Instructions to follow – From the line containing "- [ ] Redirect" to the last line of the records below, retype every line exactly and output nothing else.

The input –
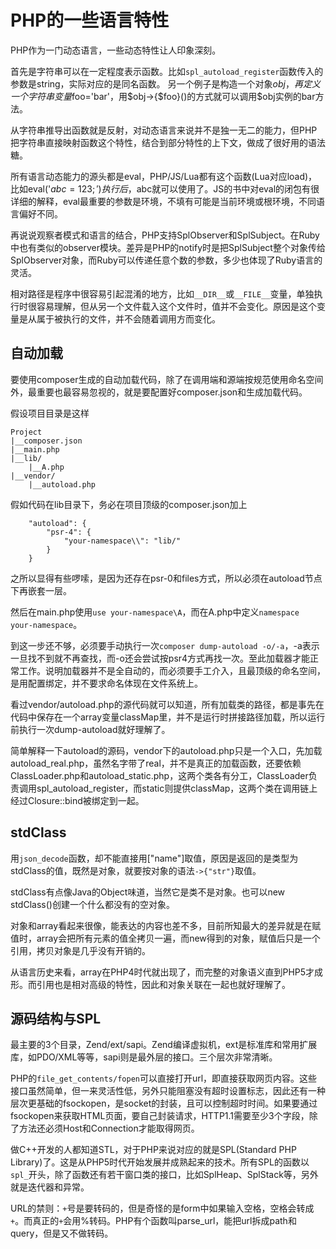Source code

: PHP的一些语言特性
====
PHP作为一门动态语言，一些动态特性让人印象深刻。

首先是字符串可以在一定程度表示函数。比如`spl_autoload_register`函数传入的参数是string，实际对应的是同名函数。
另一个例子是构造一个对象$obj，再定义一个字符串变量$foo='bar'，用$obj->{$foo}()的方式就可以调用$obj实例的bar方法。

从字符串推导出函数就是反射，对动态语言来说并不是独一无二的能力，但PHP把字符串直接映射函数这个特性，结合到部分特性的上下文，做成了很好用的语法糖。

所有语言动态能力的源头都是eval，PHP/JS/Lua都有这个函数(Lua对应load)，比如eval('$abc=123;')执行后，$abc就可以使用了。JS的书中对eval的闭包有很详细的解释，eval最重要的参数是环境，不填有可能是当前环境或根环境，不同语言偏好不同。

再说说观察者模式和语言的结合，PHP支持SplObserver和SplSubject。在Ruby中也有类似的observer模块。差异是PHP的notify时是把SplSubject整个对象传给SplObserver对象，而Ruby可以传递任意个数的参数，多少也体现了Ruby语言的灵活。

相对路径是程序中很容易引起混淆的地方，比如`__DIR__`或`__FILE__`变量，单独执行时很容易理解，但从另一个文件载入这个文件时，值并不会变化。原因是这个变量是从属于被执行的文件，并不会随着调用方而变化。

自动加载
--
要使用composer生成的自动加载代码，除了在调用端和源端按规范使用命名空间外，最重要也最容易忽视的，就是要配置好composer.json和生成加载代码。

假设项目目录是这样
```
Project
|__composer.json
|__main.php
|__lib/
    |__A.php
|__vendor/
    |__autoload.php
```

假如代码在lib目录下，务必在项目顶级的composer.json加上
```
    "autoload": {
        "psr-4": {
            "your-namespace\\": "lib/"
        }
    }
```
之所以显得有些啰嗦，是因为还存在psr-0和files方式，所以必须在autoload节点下再嵌套一层。

然后在main.php使用`use your-namespace\A`，而在A.php中定义`namespace your-namespace`。

到这一步还不够，必须要手动执行一次`composer dump-autoload -o/-a`，-a表示一旦找不到就不再查找，而-o还会尝试按psr4方式再找一次。至此加载器才能正常工作。说明加载器并不是全自动的，而必须要手工介入，且最顶级的命名空间，是用配置绑定，并不要求命名体现在文件系统上。

看过vendor/autoload.php的源代码就可以知道，所有加载类的路径，都是事先在代码中保存在一个array变量classMap里，并不是运行时拼接路径加载，所以运行前执行一次dump-autoload就好理解了。

简单解释一下autoload的源码，vendor下的autoload.php只是一个入口，先加载autoload\_real.php，虽然名字带了real，并不是真正的加载函数，还要依赖ClassLoader.php和autoload\_static.php，这两个类各有分工，ClassLoader负责调用spl_autoload_register，而static则提供classMap，这两个类在调用链上经过Closure::bind被绑定到一起。

stdClass
----
用`json_decode`函数，却不能直接用["name"]取值，原因是返回的是类型为stdClass的值，既然是对象，就要按对象的语法`->{"str"}`取值。

stdClass有点像Java的Object味道，当然它是类不是对象。也可以new stdClass()创建一个什么都没有的空对象。

对象和array看起来很像，能表达的内容也差不多，目前所知最大的差异就是在赋值时，array会把所有元素的值全拷贝一遍，而new得到的对象，赋值后只是一个引用，拷贝对象是几乎没有开销的。

从语言历史来看，array在PHP4时代就出现了，而完整的对象语义直到PHP5才成形。而引用也是相对高级的特性，因此和对象关联在一起也就好理解了。

源码结构与SPL
----
最主要的3个目录，Zend/ext/sapi。Zend编译虚拟机，ext是标准库和常用扩展库，如PDO/XML等等，sapi则是最外层的接口。三个层次非常清晰。

PHP的`file_get_contents/fopen`可以直接打开url，即直接获取网页内容。这些接口虽然简单，但一来灵活性低，另外只能阻塞没有超时设置标志，因此还有一种层次更基础的fsockopen，是socket的封装，且可以控制超时时间。如果要通过fsockopen来获取HTML页面，要自己封装请求，HTTP1.1需要至少3个字段，除了方法还必须Host和Connection才能取得网页。

做C++开发的人都知道STL，对于PHP来说对应的就是SPL(Standard PHP Library)了。这是从PHP5时代开始发展并成熟起来的技术。所有SPL的函数以`spl_`开头，除了函数还有若干窗口类的接口，比如SplHeap、SplStack等，另外就是迭代器和异常。

URL的禁则：`+`号是要转码的，但是奇怪的是form中如果输入空格，空格会转成`+`。而真正的`+`会用%转码。PHP有个函数叫parse_url，能把url拆成path和query，但是又不做转码。
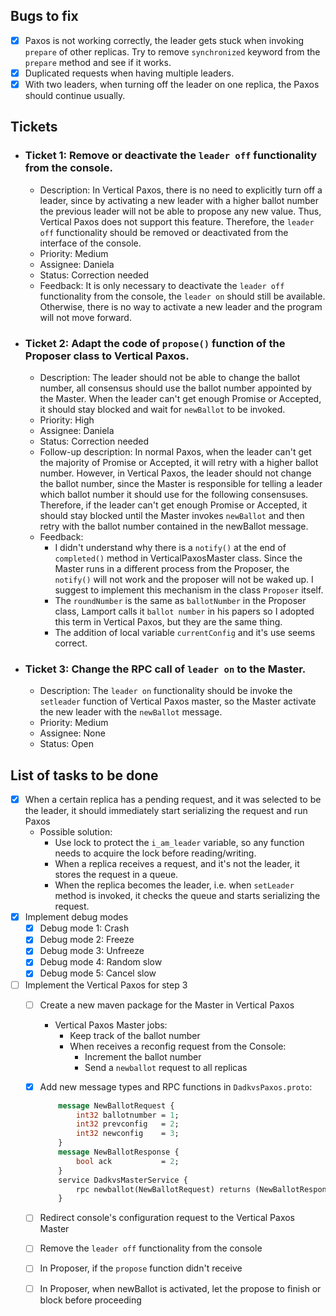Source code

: ## **Bugs to fix**
- [X] Paxos is not working correctly, the leader gets stuck when invoking `prepare` of other replicas. Try to remove `synchronized` keyword 
  from the `prepare` method and see if it works.
- [X] Duplicated requests when having multiple leaders.
- [X] With two leaders, when turning off the leader on one replica, the Paxos should continue usually.

## **Tickets**
- ### Ticket 1: Remove or deactivate the `leader off` functionality from the console.
    - Description: In Vertical Paxos, there is no need to explicitly turn off a leader, since by activating a new leader with a higher ballot number
        the previous leader will not be able to propose any new value. Thus, Vertical Paxos does not support this feature. Therefore, the `leader off` functionality
        should be removed or deactivated from the interface of the console.
    - Priority: Medium
    - Assignee: Daniela
    - Status: Correction needed
    - Feedback: It is only necessary to deactivate the `leader off` functionality from the console, the `leader on` should still be available. 
        Otherwise, there is no way to activate a new leader and the program will not move forward.

- ### Ticket 2: Adapt the code of `propose()` function of the Proposer class to Vertical Paxos.
    - Description: The leader should not be able to change the ballot number, all consensus should use the ballot number appointed by the Master.
        When the leader can't get enough Promise or Accepted, it should stay blocked and wait for `newBallot` to be invoked.
    - Priority: High
    - Assignee: Daniela
    - Status: Correction needed
    - Follow-up description: In normal Paxos, when the leader can't get the majority of Promise or Accepted, it will retry with a higher ballot number.
        However, in Vertical Paxos, the leader should not change the ballot number, since the Master is responsible for telling a leader which ballot number it should
        use for the following consensuses. Therefore, if the leader can't get enough Promise or Accepted, it should stay blocked until the Master invokes `newBallot`
        and then retry with the ballot number contained in the newBallot message.
    - Feedback:
        - I didn't understand why there is a `notify()` at the end of `completed()` method in VerticalPaxosMaster class. Since the Master runs in a different process
            from the Proposer, the `notify()` will not work and the proposer will not be waked up. I suggest to implement this mechanism in the class `Proposer` itself.
        - The `roundNumber` is the same as `ballotNumber` in the Proposer class, Lamport calls it `ballot number` in his papers so I adopted this term in Vertical Paxos, but they are the same thing.
        - The addition of local variable `currentConfig` and it's use seems correct.

- ### Ticket 3: Change the RPC call of `leader on` to the Master.
    - Description: The `leader on` functionality should be invoke the `setleader` function of Vertical Paxos master, so the Master activate the new leader with the `newBallot` message.
    - Priority: Medium
    - Assignee: None
    - Status: Open

## **List of tasks to be done**
- [X] When a certain replica has a pending request, and it was selected to be the leader, it should
  immediately start serializing the request and run Paxos
    - Possible solution:
      - Use lock to protect the `i_am_leader` variable, so any function needs to acquire the lock before reading/writing.
      - When a replica receives a request, and it's not the leader, it stores the request in a queue.
      - When the replica becomes the leader, i.e. when `setLeader` method is invoked, it checks the queue and starts serializing the request.
- [X] Implement debug modes
    - [X] Debug mode 1: Crash
    - [X] Debug mode 2: Freeze
    - [X] Debug mode 3: Unfreeze
    - [X] Debug mode 4: Random slow
    - [X] Debug mode 5: Cancel slow
- [ ] Implement the Vertical Paxos for step 3
    - [ ] Create a new maven package for the Master in Vertical Paxos
        - Vertical Paxos Master jobs:
            - Keep track of the ballot number
            - When receives a reconfig request from the Console:
                - Increment the ballot number
                - Send a `newballot` request to all replicas
    - [X] Add new message types and RPC functions in `DadkvsPaxos.proto`:
      ```protobuf
          message NewBallotRequest {
              int32 ballotnumber = 1;
              int32 prevconfig   = 2;
              int32 newconfig    = 3;
          }
          message NewBallotResponse {
              bool ack           = 2;
          }
          service DadkvsMasterService {
              rpc newballot(NewBallotRequest) returns (NewBallotResponse) {}
          }
      ```
    - [ ] Redirect console's configuration request to the Vertical Paxos Master
    - [ ] Remove the `leader off` functionality from the console
    - [ ] In Proposer, if the `propose` function didn't receive
    - [ ] In Proposer, when newBallot is activated, let the propose to finish or block before proceeding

Solution for this exercise –
    - [ ] Redirect console's configuration request to the Vertical Paxos Master
    - [ ] Remove the `leader off` functionality from the console
    - [ ] In Proposer, if the `propose` function didn't receive
    - [ ] In Proposer, when newBallot is activated, let the propose to finish or block before proceeding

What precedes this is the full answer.